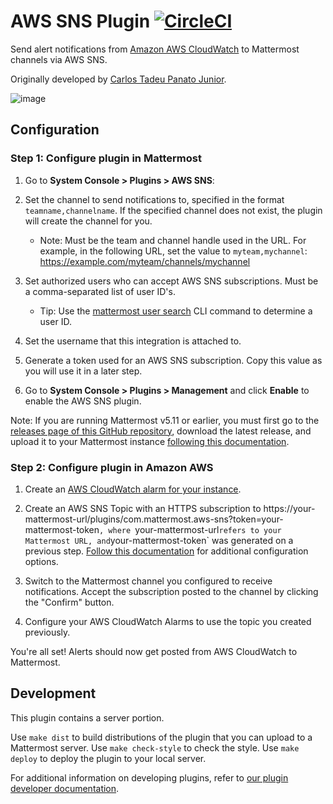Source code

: # AWS SNS Plugin [![CircleCI](https://circleci.com/gh/mattermost/mattermost-plugin-aws-SNS.svg?style=svg)](https://circleci.com/gh/mattermost/mattermost-plugin-aws-SNS)

Send alert notifications from [Amazon AWS CloudWatch](https://aws.amazon.com/cloudwatch/) to Mattermost channels via AWS SNS.

Originally developed by [Carlos Tadeu Panato Junior](https://github.com/cpanato/).

![image](https://user-images.githubusercontent.com/13119842/58750029-df501000-845a-11e9-88f2-63fc0db5bc26.png)

## Configuration

### Step 1: Configure plugin in Mattermost

1. Go to **System Console > Plugins > AWS SNS**:

  1. Set the channel to send notifications to, specified in the format `teamname,channelname`. If the specified channel does not exist, the plugin will create the channel for you. 
      - Note: Must be the team and channel handle used in the URL. For example, in the following URL, set the value to `myteam,mychannel`: https://example.com/myteam/channels/mychannel

  2. Set authorized users who can accept AWS SNS subscriptions. Must be a comma-separated list of user ID's.
      - Tip: Use the [mattermost user search](https://mattermost.com/pl/cli-mattermost-user-search) CLI command to determine a user ID.

  3. Set the username that this integration is attached to.
  4. Generate a token used for an AWS SNS subscription. Copy this value as you will use it in a later step.

2. Go to **System Console > Plugins > Management** and click **Enable** to enable the AWS SNS plugin.

Note: If you are running Mattermost v5.11 or earlier, you must first go to the [releases page of this GitHub repository](https://github.com/mattermost/mattermost-plugin-aws-SNS/releases), download the latest release, and upload it to your Mattermost instance [following this documentation](https://docs.mattermost.com/administration/plugins.html#plugin-uploads).

### Step 2: Configure plugin in Amazon AWS

1. Create an [AWS CloudWatch alarm for your instance](https://docs.aws.amazon.com/AWSEC2/latest/UserGuide/using-cloudwatch-createalarm.html). 

2. Create an AWS SNS Topic with an HTTPS subscription to https://your-mattermost-url/plugins/com.mattermost.aws-sns?token=your-mattermost-token`, where `your-mattermost-url` refers to your Mattermost URL, and `your-mattermost-token` was generated on a previous step. [Follow this documentation](https://docs.safe.com/fme/html/FME_Server_Documentation/ReferenceManual/Amazon_SNS_Publisher_Configure_AWS_Subscription.html) for additional configuration options.

3. Switch to the Mattermost channel you configured to receive notifications. Accept the subscription posted to the channel by clicking the "Confirm" button.

4. Configure your AWS CloudWatch Alarms to use the topic you created previously.

You're all set! Alerts should now get posted from AWS CloudWatch to Mattermost.
  
## Development

This plugin contains a server portion.

Use `make dist` to build distributions of the plugin that you can upload to a Mattermost server.
Use `make check-style` to check the style.
Use `make deploy` to deploy the plugin to your local server.

For additional information on developing plugins, refer to [our plugin developer documentation](https://developers.mattermost.com/extend/plugins/).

##############################

→ **What you are asked to do**:
Print the lines above from the one with "1. Set the channel" through the one with "2. Set authorized", both included, exactly as written and nothing more.

→ **Expected answer**:
  1. Set the channel to send notifications to, specified in the format `teamname,channelname`. If the specified channel does not exist, the plugin will create the channel for you. 
      - Note: Must be the team and channel handle used in the URL. For example, in the following URL, set the value to `myteam,mychannel`: https://example.com/myteam/channels/mychannel

  2. Set authorized users who can accept AWS SNS subscriptions. Must be a comma-separated list of user ID's.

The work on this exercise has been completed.